She glanced over at him, but he was back to staring out the passenger side at the scenery flashing by. “Yes?”
“I’m allowing you to see the party plans. That doesn’t mean we have to talk the whole way, right?”
She filled her lungs with a painful breath. God, why had she put herself in this position? She loved Kyle and Rayna, but was this trip really worth it?
“The address?” she asked.
Ben tapped the screen to his phone and then set it on the console. Immediately, a computerized woman’s voice began navigating them to their destination. Sara promised herself not to say another word until they got there. She wouldn’t give Ben the satisfaction of telling her he didn’t want to hear her again.
She was surprised when they left the strip and started venturing deeper into the Nevada desert. She glanced at the gas gauge.
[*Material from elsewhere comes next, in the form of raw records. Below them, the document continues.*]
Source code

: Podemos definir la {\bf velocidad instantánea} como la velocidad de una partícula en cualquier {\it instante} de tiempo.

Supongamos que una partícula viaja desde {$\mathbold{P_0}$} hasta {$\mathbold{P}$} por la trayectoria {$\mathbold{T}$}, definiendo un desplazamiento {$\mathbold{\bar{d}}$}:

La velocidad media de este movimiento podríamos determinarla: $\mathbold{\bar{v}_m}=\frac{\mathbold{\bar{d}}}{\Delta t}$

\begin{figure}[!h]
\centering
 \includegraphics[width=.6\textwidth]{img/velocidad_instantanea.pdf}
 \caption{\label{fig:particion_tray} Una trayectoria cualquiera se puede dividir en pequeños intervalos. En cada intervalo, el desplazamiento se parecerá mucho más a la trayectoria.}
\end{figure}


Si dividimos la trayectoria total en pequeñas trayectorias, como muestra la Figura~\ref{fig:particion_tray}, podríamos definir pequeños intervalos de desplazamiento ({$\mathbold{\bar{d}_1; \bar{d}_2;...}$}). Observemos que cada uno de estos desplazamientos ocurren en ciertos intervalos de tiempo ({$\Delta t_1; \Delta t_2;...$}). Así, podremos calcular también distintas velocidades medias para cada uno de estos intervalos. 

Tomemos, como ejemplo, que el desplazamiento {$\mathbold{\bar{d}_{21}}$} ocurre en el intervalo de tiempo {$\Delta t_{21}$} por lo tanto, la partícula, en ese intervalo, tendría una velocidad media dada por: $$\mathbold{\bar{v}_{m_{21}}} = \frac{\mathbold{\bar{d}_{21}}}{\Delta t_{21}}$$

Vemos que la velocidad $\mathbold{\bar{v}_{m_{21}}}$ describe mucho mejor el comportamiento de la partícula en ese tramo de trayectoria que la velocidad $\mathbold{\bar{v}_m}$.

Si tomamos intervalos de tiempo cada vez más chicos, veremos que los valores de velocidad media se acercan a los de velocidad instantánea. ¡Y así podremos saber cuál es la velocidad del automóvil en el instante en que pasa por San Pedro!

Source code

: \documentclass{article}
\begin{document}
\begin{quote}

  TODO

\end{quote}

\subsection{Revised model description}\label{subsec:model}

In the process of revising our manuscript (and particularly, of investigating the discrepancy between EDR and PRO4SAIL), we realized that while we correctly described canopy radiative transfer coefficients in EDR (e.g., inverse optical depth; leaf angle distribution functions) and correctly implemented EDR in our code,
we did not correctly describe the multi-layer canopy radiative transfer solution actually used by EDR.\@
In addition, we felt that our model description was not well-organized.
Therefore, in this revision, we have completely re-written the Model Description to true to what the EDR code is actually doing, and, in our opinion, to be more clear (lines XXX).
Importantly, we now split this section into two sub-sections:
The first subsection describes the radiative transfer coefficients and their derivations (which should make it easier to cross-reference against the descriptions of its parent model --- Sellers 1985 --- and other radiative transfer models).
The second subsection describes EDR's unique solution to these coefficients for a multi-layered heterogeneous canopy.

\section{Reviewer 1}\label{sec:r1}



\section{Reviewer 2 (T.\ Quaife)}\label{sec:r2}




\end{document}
They still had plenty of fuel if the navigation program could be trusted. Thirty more miles. Likely sixteen miles per gallon at this speed. Yes, they were fine.
Ben rested his head back against the seat, probably closing his eyes behind the shiny surface of his sunglasses. His forehead was just starting to show signs of a mild sunburn where his hairline began. Sara could get tan with one hour in the sun, but she always wore sunscreen. Even in the part of her hair. Not Ben, though. At almost thirty years old, he was already showing traces of fine lines around his eyes and mouth. Too much sun, or too much laughing and partying, maybe.
There weren’t many cars on the road now and she risked another glance at his slumbering form. She hated that her breath quickened and her fingers tingled with the desire to run them through his hair. It wasn’t fair. Not at all. She hated this man, yet her body remembered him. Truth be told, it remembered only him.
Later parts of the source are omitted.